> _Try it_: If a line in the entries below includes the string "sistemas", copy it out.

⁂

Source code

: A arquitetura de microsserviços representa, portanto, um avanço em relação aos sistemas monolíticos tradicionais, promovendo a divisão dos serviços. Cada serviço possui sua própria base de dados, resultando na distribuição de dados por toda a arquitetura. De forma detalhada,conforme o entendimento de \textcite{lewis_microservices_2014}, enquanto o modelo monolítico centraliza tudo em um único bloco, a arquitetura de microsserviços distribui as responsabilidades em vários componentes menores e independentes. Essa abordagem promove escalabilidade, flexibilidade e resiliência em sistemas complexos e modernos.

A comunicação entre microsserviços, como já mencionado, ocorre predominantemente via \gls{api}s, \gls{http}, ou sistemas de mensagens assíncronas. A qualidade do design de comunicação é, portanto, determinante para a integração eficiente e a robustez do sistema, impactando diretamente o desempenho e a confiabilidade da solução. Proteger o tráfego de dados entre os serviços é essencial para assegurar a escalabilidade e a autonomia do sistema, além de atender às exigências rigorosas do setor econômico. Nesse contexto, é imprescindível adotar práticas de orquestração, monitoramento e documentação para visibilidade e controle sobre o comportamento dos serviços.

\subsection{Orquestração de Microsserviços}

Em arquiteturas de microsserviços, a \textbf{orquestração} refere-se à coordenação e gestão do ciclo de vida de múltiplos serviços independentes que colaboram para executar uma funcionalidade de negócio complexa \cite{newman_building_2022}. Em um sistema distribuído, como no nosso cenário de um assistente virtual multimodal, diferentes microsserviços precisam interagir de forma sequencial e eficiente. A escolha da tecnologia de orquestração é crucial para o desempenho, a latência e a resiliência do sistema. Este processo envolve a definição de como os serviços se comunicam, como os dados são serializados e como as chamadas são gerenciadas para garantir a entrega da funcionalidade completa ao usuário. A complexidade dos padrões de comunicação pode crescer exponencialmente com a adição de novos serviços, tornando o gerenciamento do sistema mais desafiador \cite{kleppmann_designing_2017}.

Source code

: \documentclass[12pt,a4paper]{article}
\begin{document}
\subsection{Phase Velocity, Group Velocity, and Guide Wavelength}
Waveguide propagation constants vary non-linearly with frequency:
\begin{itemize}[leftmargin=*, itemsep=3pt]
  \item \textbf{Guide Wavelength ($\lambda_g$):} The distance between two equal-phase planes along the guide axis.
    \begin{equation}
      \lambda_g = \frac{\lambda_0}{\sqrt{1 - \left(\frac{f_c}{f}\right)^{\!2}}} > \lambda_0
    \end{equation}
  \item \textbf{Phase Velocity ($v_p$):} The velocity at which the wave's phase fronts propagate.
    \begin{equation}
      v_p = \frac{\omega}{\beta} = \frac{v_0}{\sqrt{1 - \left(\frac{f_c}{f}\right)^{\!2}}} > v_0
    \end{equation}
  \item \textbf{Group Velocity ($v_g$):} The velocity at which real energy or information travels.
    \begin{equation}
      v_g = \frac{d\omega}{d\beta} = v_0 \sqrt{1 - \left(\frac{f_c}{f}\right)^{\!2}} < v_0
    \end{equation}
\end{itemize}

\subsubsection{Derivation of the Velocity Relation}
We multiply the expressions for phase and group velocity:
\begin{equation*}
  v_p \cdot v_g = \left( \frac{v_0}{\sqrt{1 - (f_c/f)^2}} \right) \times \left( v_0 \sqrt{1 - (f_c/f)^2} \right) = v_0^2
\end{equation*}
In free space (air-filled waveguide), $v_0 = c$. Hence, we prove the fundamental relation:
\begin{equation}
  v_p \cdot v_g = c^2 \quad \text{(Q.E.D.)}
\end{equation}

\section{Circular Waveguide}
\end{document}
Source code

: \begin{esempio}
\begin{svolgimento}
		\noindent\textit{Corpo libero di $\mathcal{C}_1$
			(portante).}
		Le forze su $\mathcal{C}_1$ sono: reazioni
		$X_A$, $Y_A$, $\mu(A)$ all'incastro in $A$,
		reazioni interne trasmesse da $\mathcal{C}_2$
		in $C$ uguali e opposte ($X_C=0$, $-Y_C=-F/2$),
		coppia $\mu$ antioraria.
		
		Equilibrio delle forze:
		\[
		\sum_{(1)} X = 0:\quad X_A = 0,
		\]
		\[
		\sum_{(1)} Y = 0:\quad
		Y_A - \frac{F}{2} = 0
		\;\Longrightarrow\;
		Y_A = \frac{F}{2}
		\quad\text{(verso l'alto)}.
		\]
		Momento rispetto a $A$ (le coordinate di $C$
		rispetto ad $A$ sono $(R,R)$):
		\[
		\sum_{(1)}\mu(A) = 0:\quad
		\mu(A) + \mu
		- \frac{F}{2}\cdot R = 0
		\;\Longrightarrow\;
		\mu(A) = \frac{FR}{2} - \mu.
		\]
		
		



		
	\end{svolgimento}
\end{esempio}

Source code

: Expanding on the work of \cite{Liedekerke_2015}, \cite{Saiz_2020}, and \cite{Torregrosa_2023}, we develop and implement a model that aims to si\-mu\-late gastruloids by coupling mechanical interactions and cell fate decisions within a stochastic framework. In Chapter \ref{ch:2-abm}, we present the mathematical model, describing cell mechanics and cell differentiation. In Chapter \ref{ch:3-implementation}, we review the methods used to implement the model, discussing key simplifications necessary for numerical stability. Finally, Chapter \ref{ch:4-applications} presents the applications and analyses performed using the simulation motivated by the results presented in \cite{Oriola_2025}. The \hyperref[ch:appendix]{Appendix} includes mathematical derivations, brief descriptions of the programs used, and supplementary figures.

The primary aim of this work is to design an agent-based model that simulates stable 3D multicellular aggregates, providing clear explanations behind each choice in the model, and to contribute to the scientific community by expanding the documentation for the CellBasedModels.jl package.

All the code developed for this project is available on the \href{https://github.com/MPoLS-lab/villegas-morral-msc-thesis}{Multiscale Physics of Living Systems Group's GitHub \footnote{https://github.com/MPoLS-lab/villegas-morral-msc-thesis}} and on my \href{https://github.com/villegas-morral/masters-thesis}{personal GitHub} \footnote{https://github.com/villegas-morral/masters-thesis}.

⁂

> _Expected output_:
: A arquitetura de microsserviços representa, portanto, um avanço em relação aos sistemas monolíticos tradicionais, promovendo a divisão dos serviços. Cada serviço possui sua própria base de dados, resultando na distribuição de dados por toda a arquitetura. De forma detalhada,conforme o entendimento de \textcite{lewis_microservices_2014}, enquanto o modelo monolítico centraliza tudo em um único bloco, a arquitetura de microsserviços distribui as responsabilidades em vários componentes menores e independentes. Essa abordagem promove escalabilidade, flexibilidade e resiliência em sistemas complexos e modernos.
A comunicação entre microsserviços, como já mencionado, ocorre predominantemente via \gls{api}s, \gls{http}, ou sistemas de mensagens assíncronas. A qualidade do design de comunicação é, portanto, determinante para a integração eficiente e a robustez do sistema, impactando diretamente o desempenho e a confiabilidade da solução. Proteger o tráfego de dados entre os serviços é essencial para assegurar a escalabilidade e a autonomia do sistema, além de atender às exigências rigorosas do setor econômico. Nesse contexto, é imprescindível adotar práticas de orquestração, monitoramento e documentação para visibilidade e controle sobre o comportamento dos serviços.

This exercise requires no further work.